● INSTRUCTIONS TO FOLLOW: Each entry below must be given again word for word, with no pictures.

(Stored entries)
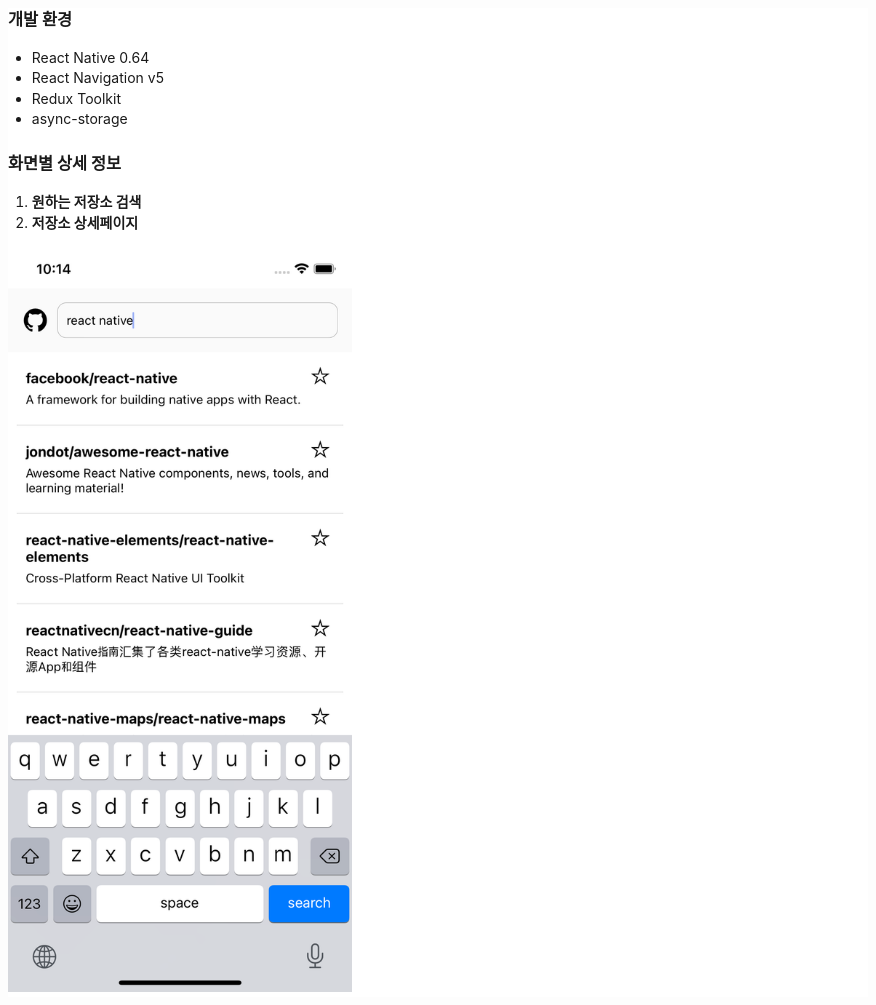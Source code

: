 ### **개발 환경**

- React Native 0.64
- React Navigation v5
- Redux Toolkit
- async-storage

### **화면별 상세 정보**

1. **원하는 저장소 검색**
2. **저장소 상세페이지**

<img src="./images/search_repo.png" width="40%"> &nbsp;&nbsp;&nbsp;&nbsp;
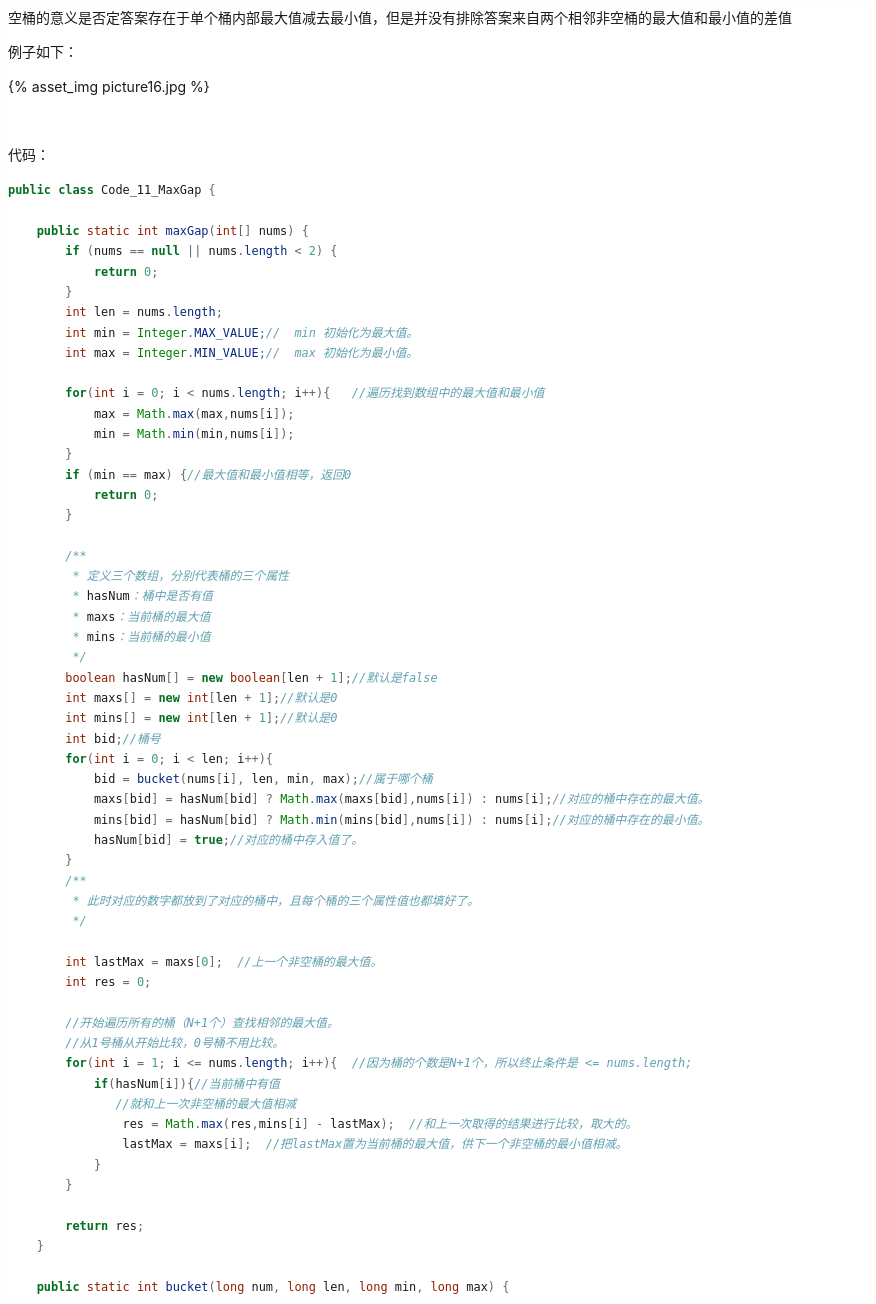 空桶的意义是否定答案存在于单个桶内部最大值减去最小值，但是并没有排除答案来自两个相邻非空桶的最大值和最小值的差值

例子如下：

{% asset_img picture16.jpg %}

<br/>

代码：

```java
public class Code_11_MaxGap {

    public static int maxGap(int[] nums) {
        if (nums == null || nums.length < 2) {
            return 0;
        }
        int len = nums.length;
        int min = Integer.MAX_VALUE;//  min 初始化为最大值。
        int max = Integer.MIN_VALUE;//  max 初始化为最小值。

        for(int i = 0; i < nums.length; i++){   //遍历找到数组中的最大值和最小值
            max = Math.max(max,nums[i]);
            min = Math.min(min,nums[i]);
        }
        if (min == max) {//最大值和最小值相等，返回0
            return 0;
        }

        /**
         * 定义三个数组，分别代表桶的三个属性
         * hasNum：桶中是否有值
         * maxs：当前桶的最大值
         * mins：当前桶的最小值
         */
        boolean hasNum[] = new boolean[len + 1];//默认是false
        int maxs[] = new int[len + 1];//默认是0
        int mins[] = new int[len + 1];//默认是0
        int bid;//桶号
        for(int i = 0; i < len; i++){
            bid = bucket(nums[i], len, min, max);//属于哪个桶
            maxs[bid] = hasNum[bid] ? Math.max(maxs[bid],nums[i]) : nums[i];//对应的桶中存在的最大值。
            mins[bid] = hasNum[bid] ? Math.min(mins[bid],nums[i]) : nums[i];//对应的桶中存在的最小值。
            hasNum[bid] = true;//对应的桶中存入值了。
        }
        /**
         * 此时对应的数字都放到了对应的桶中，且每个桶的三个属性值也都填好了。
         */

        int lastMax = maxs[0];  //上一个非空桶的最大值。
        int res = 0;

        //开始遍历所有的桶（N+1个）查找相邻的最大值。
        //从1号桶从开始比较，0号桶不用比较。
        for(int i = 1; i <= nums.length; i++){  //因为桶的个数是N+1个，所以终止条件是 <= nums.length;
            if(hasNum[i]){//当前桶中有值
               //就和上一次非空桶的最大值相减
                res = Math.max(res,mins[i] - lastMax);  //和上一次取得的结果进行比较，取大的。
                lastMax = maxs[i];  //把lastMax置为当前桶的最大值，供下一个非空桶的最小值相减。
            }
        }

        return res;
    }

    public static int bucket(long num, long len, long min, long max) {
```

● ANSWER AREA:
Source code

: ### **개발 환경**

- React Native 0.64
- React Navigation v5
- Redux Toolkit
- async-storage

### **화면별 상세 정보**

1. **원하는 저장소 검색**
2. **저장소 상세페이지**

<img src="./images/search_repo.png" width="40%"> &nbsp;&nbsp;&nbsp;&nbsp;
 空桶的意义是否定答案存在于单个桶内部最大值减去最小值，但是并没有排除答案来自两个相邻非空桶的最大值和最小值的差值

例子如下：

{% asset_img picture16.jpg %}

<br/>

代码：

```java
public class Code_11_MaxGap {

    public static int maxGap(int[] nums) {
        if (nums == null || nums.length < 2) {
            return 0;
        }
        int len = nums.length;
        int min = Integer.MAX_VALUE;//  min 初始化为最大值。
        int max = Integer.MIN_VALUE;//  max 初始化为最小值。

        for(int i = 0; i < nums.length; i++){   //遍历找到数组中的最大值和最小值
            max = Math.max(max,nums[i]);
            min = Math.min(min,nums[i]);
        }
        if (min == max) {//最大值和最小值相等，返回0
            return 0;
        }

        /**
         * 定义三个数组，分别代表桶的三个属性
         * hasNum：桶中是否有值
         * maxs：当前桶的最大值
         * mins：当前桶的最小值
         */
        boolean hasNum[] = new boolean[len + 1];//默认是false
        int maxs[] = new int[len + 1];//默认是0
        int mins[] = new int[len + 1];//默认是0
        int bid;//桶号
        for(int i = 0; i < len; i++){
            bid = bucket(nums[i], len, min, max);//属于哪个桶
            maxs[bid] = hasNum[bid] ? Math.max(maxs[bid],nums[i]) : nums[i];//对应的桶中存在的最大值。
            mins[bid] = hasNum[bid] ? Math.min(mins[bid],nums[i]) : nums[i];//对应的桶中存在的最小值。
            hasNum[bid] = true;//对应的桶中存入值了。
        }
        /**
         * 此时对应的数字都放到了对应的桶中，且每个桶的三个属性值也都填好了。
         */

        int lastMax = maxs[0];  //上一个非空桶的最大值。
        int res = 0;

        //开始遍历所有的桶（N+1个）查找相邻的最大值。
        //从1号桶从开始比较，0号桶不用比较。
        for(int i = 1; i <= nums.length; i++){  //因为桶的个数是N+1个，所以终止条件是 <= nums.length;
            if(hasNum[i]){//当前桶中有值
               //就和上一次非空桶的最大值相减
                res = Math.max(res,mins[i] - lastMax);  //和上一次取得的结果进行比较，取大的。
                lastMax = maxs[i];  //把lastMax置为当前桶的最大值，供下一个非空桶的最小值相减。
            }
        }

        return res;
    }

    public static int bucket(long num, long len, long min, long max) {
```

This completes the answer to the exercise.